June 4, 2020 at 9:45 am
Morning All,
Is it possible to determine how many threads are spawned by a spid in SQL Server 2017.
We are running out of threads (every now and then) during load times through the night. I am trying to track down and subsquently prove which particular query is the worst offender?
Cheers
Alex
June 4, 2020 at 3:31 pm
That sounds like a maxdop and cost threshold configuration issue.
But if you execute sp_who2 and look for multiple copies of the same SPID, that'll show you how many threads are being created for that one query. Downside to this approach is that it only tells you the number of current threads. So you'd need to run that while your load times are high. It is not a historical check, it is a point-in-time check.
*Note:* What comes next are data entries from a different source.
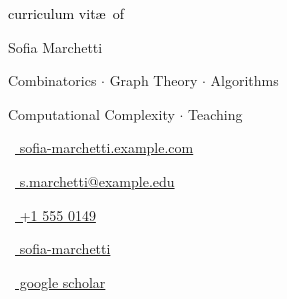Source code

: \begin{scriptsize}
	 \textcolor{black}{curriculum vit\ae~of}
\end{scriptsize}

\vspace*{-0.10em}
\begin{Large}
	Sofia Marchetti
\end{Large}

\vspace*{0.25em}
\begin{scshape}
	\begin{footnotesize}
		  \textcolor{highlight2}{Combinatorics $\cdot$ Graph Theory $\cdot$ Algorithms}

		  \vspace*{-1ex}
		  \textcolor{highlight2}{Computational Complexity $\cdot$ Teaching}
	\end{footnotesize}
\end{scshape}
\vspace*{0.4cm}

\begin{footnotesize}
	\begin{tiny}\faHome\end{tiny}~\href{https://sofia-marchetti.example.com}{
		sofia-marchetti.example.com
	}
	\quad \begin{tiny}\faEnvelope[regular]\end{tiny}~\href{mailto:s.marchetti@example.edu}{%
		s.marchetti@example.edu
	}

	\begin{tiny}\faMobile*\end{tiny}~\href{tel:0015550149}{
		+1 555 0149
	}
	\quad
	\begin{tiny}\faLinkedinIn\end{tiny}~\href{https://www.linkedin.com/in/sofia-marchetti/}{
		sofia-marchetti
	}
	\quad
	\begin{tiny}\faGraduationCap\end{tiny}~\href{https://scholar.example.edu/citations?user=placeholder}{
		 google scholar
		}

\end{footnotesize}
However, you could toss it into a job and insert the results into a table and review it at a future date.
The above is all just my opinion on what you should do.
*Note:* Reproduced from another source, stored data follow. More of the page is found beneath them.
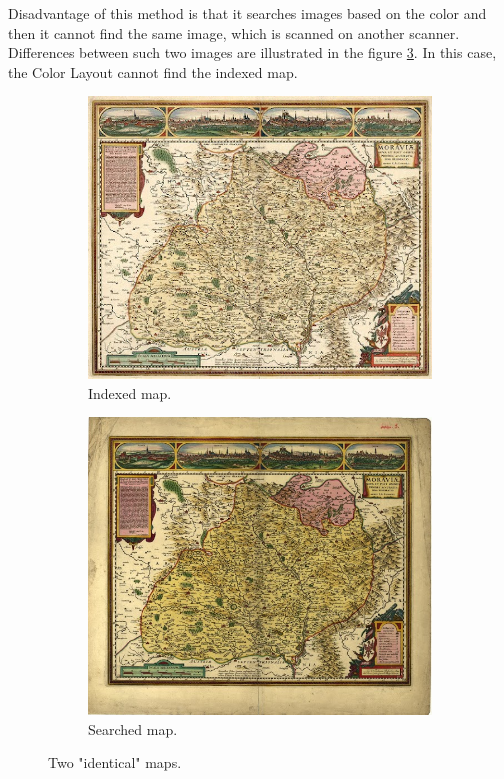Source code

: \documentclass[12pt,a4paper]{report}
\begin{document}
Disadvantage of this method is that it searches images based on the color and then it cannot find the same image, which is scanned on another scanner. Differences between such two images are illustrated in the figure \ref{fig:identicalMaps}. In this case, the Color Layout cannot find the indexed map.

\begin{figure}[H]
  \centering
  \begin{subfigure}{0.5\textwidth}
    \centering
    \includegraphics[width=0.8\linewidth]{indexed_map.jpg}
    \caption{Indexed map.}
    \label{fig:indexedMap}
  \end{subfigure}%
  \begin{subfigure}{0.5\textwidth}
    \centering
    \includegraphics[width=0.8\linewidth]{searched_map.jpg}
    \caption{Searched map.}
    \label{fig:searchedMap}
  \end{subfigure}
\caption{Two "identical" maps.}
\label{fig:identicalMaps}
\end{figure}
\end{document}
As with all advice you find on a random internet forum - you shouldn't blindly follow it. Always test on a test server to see if there is negative side effects before making changes to live!
I recommend you NEVER run "random code" you found online on any system you care about UNLESS you understand and can verify the code OR you don't care if the code trashes your system.
June 8, 2020 at 3:36 pm
Thanks Brian for the reply.
Is it possible to us the Query Store to historically identify Parallel plans or problematic Paralellel plans?
June 8, 2020 at 4:17 pm
I imagine you could. I am currently not using Query Store on my servers (too old... need to do upgrades), but my understanding is that it stores the execution plan and you could look through that for parallel processes. Only downside is it is in XML, so you'd need to do some comparisons in XML which is not efficient in SQL Server.
That would allow you to identify parallel plans, but I think identifying problematic parallel plans would be tricky. What do you consider to be a problematic parallel plan? One that runs long? What do you define as "long"? I know my systems have some things that run long such as our full ETL load which can take over an hour to complete (we need to optimize it, but it works and runs during downtime, so it is not a high priority to get fixed). But if we had a report (for example) that took a minute to get the data, that is far too long.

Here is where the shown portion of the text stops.